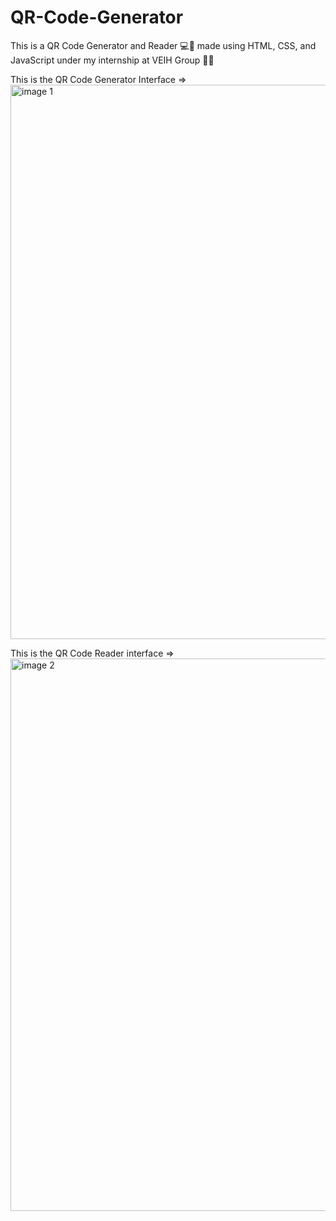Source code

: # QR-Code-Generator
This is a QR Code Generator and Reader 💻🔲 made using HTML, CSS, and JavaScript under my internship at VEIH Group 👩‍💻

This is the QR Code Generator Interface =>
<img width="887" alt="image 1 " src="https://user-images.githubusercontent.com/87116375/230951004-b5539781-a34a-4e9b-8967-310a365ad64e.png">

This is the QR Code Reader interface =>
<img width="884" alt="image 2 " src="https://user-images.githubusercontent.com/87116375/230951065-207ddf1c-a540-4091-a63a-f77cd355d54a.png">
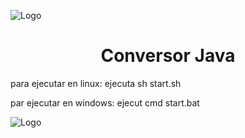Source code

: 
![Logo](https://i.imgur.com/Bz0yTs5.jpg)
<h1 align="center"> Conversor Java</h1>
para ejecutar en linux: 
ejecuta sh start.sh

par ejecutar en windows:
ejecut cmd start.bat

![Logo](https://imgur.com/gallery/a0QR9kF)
-------
Identify every line above with the string "https" in it. Copy those lines.

__REPLY TO THE EXERCISE__
<img width="887" alt="image 1 " src="https://user-images.githubusercontent.com/87116375/230951004-b5539781-a34a-4e9b-8967-310a365ad64e.png">
<img width="884" alt="image 2 " src="https://user-images.githubusercontent.com/87116375/230951065-207ddf1c-a540-4091-a63a-f77cd355d54a.png">
![Logo](https://i.imgur.com/Bz0yTs5.jpg)
![Logo](https://imgur.com/gallery/a0QR9kF)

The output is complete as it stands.